Analysing Markets with Candlesticks
Written by Andy

I’ve covered some of the common candlestick sequences that you will find in the previous notes. You can also get into a bit more detail on the other traders’ psychology when you really think through what the lines mean, including the upper shadow, or wick, and the lower shadow.

For instance, say you had a bullish (white) candle, with no lower shadow and an upper shadow – this shows that it opened on the lowest price of the day, finished higher, and even had some trading higher than that. If this is at a low price level, in particular, this is a bullish signal. Traders are not considering going lower, but are considering going higher.

You can get the opposite of this, particularly at a high price level, with a bearish candle with no wick, but some lower shadow.

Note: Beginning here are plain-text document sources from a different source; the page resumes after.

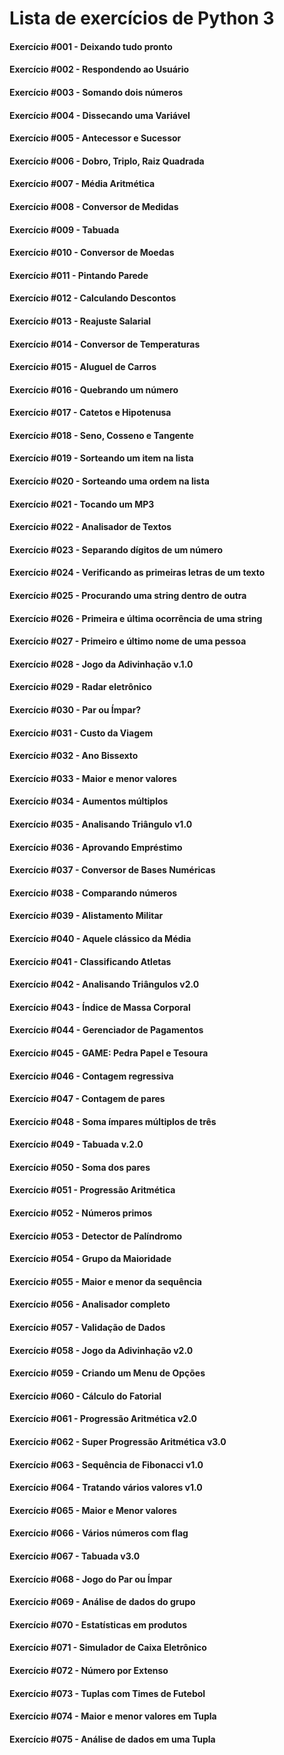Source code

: # Lista de exercícios de Python 3
####	Exercício  #001 - Deixando tudo pronto
####	Exercício  #002 - Respondendo ao Usuário
####	Exercício  #003 - Somando dois números
####	Exercício  #004 - Dissecando uma Variável
####	Exercício  #005 - Antecessor e Sucessor
####	Exercício  #006 - Dobro, Triplo, Raiz Quadrada
####	Exercício  #007 - Média Aritmética
####	Exercício  #008 - Conversor de Medidas
####	Exercício  #009 - Tabuada
####	Exercício  #010 - Conversor de Moedas
####	Exercício  #011 - Pintando Parede
####	Exercício  #012 - Calculando Descontos
####	Exercício  #013 - Reajuste Salarial
####	Exercício  #014 - Conversor de Temperaturas
####	Exercício  #015 - Aluguel de Carros
####	Exercício  #016 - Quebrando um número
####	Exercício  #017 - Catetos e Hipotenusa
####	Exercício  #018 - Seno, Cosseno e Tangente
####	Exercício  #019 - Sorteando um item na lista
####	Exercício  #020 - Sorteando uma ordem na lista
####	Exercício  #021 - Tocando um MP3
####	Exercício  #022 - Analisador de Textos
####	Exercício  #023 - Separando dígitos de um número
####	Exercício  #024 - Verificando as primeiras letras de um texto
####	Exercício  #025 - Procurando uma string dentro de outra
####	Exercício  #026 - Primeira e última ocorrência de uma string
####	Exercício  #027 - Primeiro e último nome de uma pessoa
####	Exercício  #028 - Jogo da Adivinhação v.1.0
####	Exercício  #029 - Radar eletrônico
####	Exercício  #030 - Par ou Ímpar?
####	Exercício  #031 - Custo da Viagem
####	Exercício  #032 - Ano Bissexto
####	Exercício  #033 - Maior e menor valores
####	Exercício  #034 - Aumentos múltiplos
####	Exercício  #035 - Analisando Triângulo v1.0
####	Exercício  #036 - Aprovando Empréstimo
####	Exercício  #037 - Conversor de Bases Numéricas
####	Exercício  #038 - Comparando números
####	Exercício  #039 - Alistamento Militar
####	Exercício  #040 - Aquele clássico da Média
####	Exercício  #041 - Classificando Atletas
####	Exercício  #042 - Analisando Triângulos v2.0
####	Exercício  #043 - Índice de Massa Corporal
####	Exercício  #044 - Gerenciador de Pagamentos
####	Exercício  #045 - GAME: Pedra Papel e Tesoura
####	Exercício  #046 - Contagem regressiva
####	Exercício  #047 - Contagem de pares
####	Exercício  #048 - Soma ímpares múltiplos de três
####	Exercício  #049 - Tabuada v.2.0
####	Exercício  #050 - Soma dos pares
####	Exercício  #051 - Progressão Aritmética
####	Exercício  #052 - Números primos
####	Exercício  #053 - Detector de Palíndromo
####	Exercício  #054 - Grupo da Maioridade
####	Exercício  #055 - Maior e menor da sequência
####	Exercício  #056 - Analisador completo
####	Exercício  #057 - Validação de Dados
####	Exercício  #058 - Jogo da Adivinhação v2.0
####	Exercício  #059 - Criando um Menu de Opções
####	Exercício  #060 - Cálculo do Fatorial
####	Exercício  #061 - Progressão Aritmética v2.0
####	Exercício  #062 - Super Progressão Aritmética v3.0
####	Exercício  #063 - Sequência de Fibonacci v1.0
####	Exercício  #064 - Tratando vários valores v1.0
####	Exercício  #065 - Maior e Menor valores
####	Exercício  #066 - Vários números com flag
####	Exercício  #067 - Tabuada v3.0
####	Exercício  #068 - Jogo do Par ou Ímpar
####	Exercício  #069 - Análise de dados do grupo
####	Exercício  #070 - Estatísticas em produtos
####	Exercício  #071 - Simulador de Caixa Eletrônico
####	Exercício  #072 - Número por Extenso
####	Exercício  #073 - Tuplas com Times de Futebol
####	Exercício  #074 - Maior e menor valores em Tupla
####	Exercício  #075 - Análise de dados em uma Tupla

It opened at the highest price it had all day, but traders were trying to push it lower than the closing price. This candlestick, considered on its own, is a bearish sign.

A sign of a balanced market, or a stalemate between the bulls and the bears, is when, say in a bear run downward, there is a bullish candle which opens much lower than the previous day, but closes up at the same level. This shows that the bears tried to push the price down at the open, but that the bulls responded to neutralise it. Again, the opposite applies, with a bearish candle opening higher than the previous white candle, but dropping back to the same level.

You can see this with some special cases of the doji. The dragonfly doji has a very long lower shadow, and very little if anything above. This means that the open, the high, and the close were all about the same price. The meaning depends on what hap-pened previously – if it is in a downtrend, the dragonfly doji may mean that the buyers are coming out and the downtrend is ending, in other words the buyers were shown by this doji to be pushing the price back up to the opening. On the other hand, if the dragonfly doji happens in an uptrend, it shows that the buyers failed to get the price over the opening, either during the day or even at the end of the day, and the sellers made a low, so the up-trend may be finishing.

The gravestone doji is the opposite of the dragonfly, and is formed when the open, the low, and the close are all about the same price, but the high creates a long upper shadow. Again, we can look at this in the context of where it comes, as it is similar to the dragonfly doji. If it comes in a downtrend, it may show that buyers are emerging and the downtrend is ending; if in an uptrend, it shows that the buyers failed to get a close above the open, even though some trading took place at higher levels. The uptrend may be finishing. Although the explanations above may seem to be complicated, all they really are is reinforcing the idea that a doji signals the possible end of a trend and a reversal.

Another pattern is called the Dark Cloud Cover. This is a bearish reversal signal in an uptrend. After a long white bullish candle, the next day the stock opens higher still, but finishes as a black bearish candle, with the close down within the white body. Of course, this is similar to the previous counterattack formation, and the difference is really a matter of the extent that the bearish candlestick returns back down towards the previous day’s open.